Desserts made with fire may seem a little outdated—think the flambé craze of the ’80s—but Francis Mallmann wants us to set aside our doubts.
"There's this idea that fire is too brutal for desserts, but you can deliciously burn high sugar content fruits that are very ripe," Mallmann says. He's obsessed with scorching peaches, plums, bananas, and pineapples on coals or a griddle, and he regularly uses the tenderness of the fire's ashes to roast a whole watermelon or a bundle of red summer berries.
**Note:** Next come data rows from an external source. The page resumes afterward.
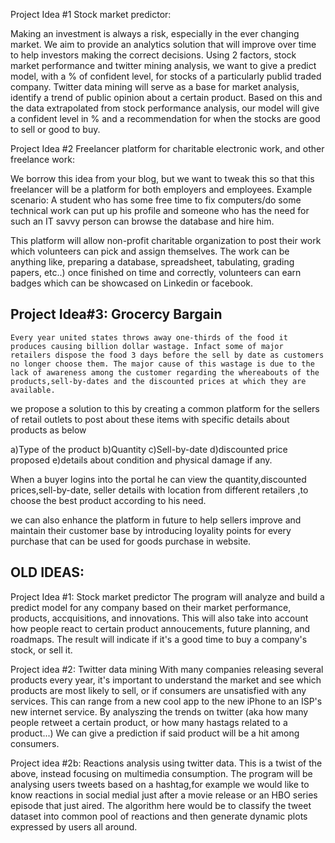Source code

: Project Idea #1 Stock market predictor:

Making an investment is always a risk, especially in the ever changing market. We aim to provide an analytics solution that will improve over time to help investors making the correct decisions. Using 2 factors, stock market performance and twitter mining analysis, we want to give a predict model, with a % of confident level, for stocks of a particularly publid traded company. Twitter data mining will serve as a base for market analysis, identify a trend of public opinion about a certain product. Based on this and the data extrapolated from stock performance analysis, our model will give a confident level in % and a recommendation for when the stocks are good to sell or good to buy.

Project Idea #2 Freelancer platform for charitable electronic work, and other freelance work:

We borrow this idea from your blog, but we want to tweak this so that this freelancer will be a platform for both employers and employees. Example scenario: A student who has some free time to fix computers/do some technical work can put up his profile and someone who has the need for such an IT savvy person can browse the database and hire him.

This platform will allow non-profit charitable organization to post their work which volunteers can pick and assign themselves. The work can be anything like, preparing a database, spreadsheet, tabulating, grading papers, etc..) once finished on time and correctly, volunteers can earn badges which can be showcased on Linkedin or facebook.

Project Idea#3: Grocercy Bargain
--------------------------------

	Every year united states throws away one-thirds of the food it produces causing billion dollar wastage. Infact some of major retailers dispose the food 3 days before the sell by date as customers no longer choose them. The major cause of this wastage is due to the lack of awareness among the customer regarding the whereabouts of the products,sell-by-dates and the discounted prices at which they are available.

we propose a solution to this by creating a common platform for the sellers of retail outlets to post about these items with specific details about products as below

a)Type of the product
b)Quantity
c)Sell-by-date
d)discounted price proposed
e)details about condition and physical damage if any.

When a buyer logins into the portal he can view the quantity,discounted prices,sell-by-date, seller details with location from different retailers ,to choose the best product according to his need.

we can also enhance the platform in future to help sellers improve and maintain their customer base by introducing loyality points for every purchase that can be used for goods purchase in website.


OLD IDEAS:
----------------------------------------------------------------------------------------------------------------------------------------
Project Idea #1: Stock market predictor
The program will analyze and build a predict model for any company based on their market performance, products, accquisitions, and innovations. This will also take into account how people react to certain product annoucements, future planning, and roadmaps. The result will indicate if it's a good time to buy a company's stock, or sell it.

Project idea #2: Twitter data mining
With many companies releasing several products every year, it's important to understand the market and see which products are most likely to sell, or if consumers are unsatisfied with any services. This can range from a new cool app to the new iPhone to an ISP's new internet service. By analyszing the trends on twitter (aka how many people retweet a certain product, or how many hastags related to a product...) We can give a prediction if said product will be a hit among consumers.

Project idea #2b: Reactions analysis using twitter data.
This is a twist of the above, instead focusing on multimedia consumption. 
The program will be analysing users tweets based on a hashtag,for example we would like to know reactions in social medial just after a movie release or an HBO series episode that just aired. The algorithm here would be to classify the tweet dataset into common pool of reactions and then generate dynamic plots expressed by users all around.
He's also known for grilling a cake after baking it and burning dulce de leche-stuffed pancakes dipped in orange marmalade over a pile of coals.
Before we get to the end, so to speak, we must start at the beginning.
“If I stand up to my thoughts that the true and only reason to eat and drink is to have better conversations, then I should say dessert is very important,” Mallmann tells me. “Dessert brings a childhood joy to the table; when courting a lady, dessert brings intimacy; and when signing a contract, desserts bring the last chance of slightly bending with humor the rigid words of the accord.”
After fussing with haute French cuisine for two decades, the now 60-year-old firestarter with a passion for open-air cooking stopped the charade at age 40. He reverted to his childhood in the wilds of Patagonia where every basic need in life was met by flame. His career began to revolve around the essence of what was once Argentina's most remote region; the open-fire gospel he learned there became the core of his ethos.
Mallmann sets the scene: “It should be a place outdoors in the comfort of a beautiful shade, with desserts served family-style so guests can go back once again as they please.”
I asked Mallmann if he thought applying so much heat to normally light summer desserts was compatible with the sweltering haze of the weather right now. He sees no contradiction, particularly if you have your grill going already. And to cool you off, there’s always a dollop of crème fraîche or a scoop of mascarpone.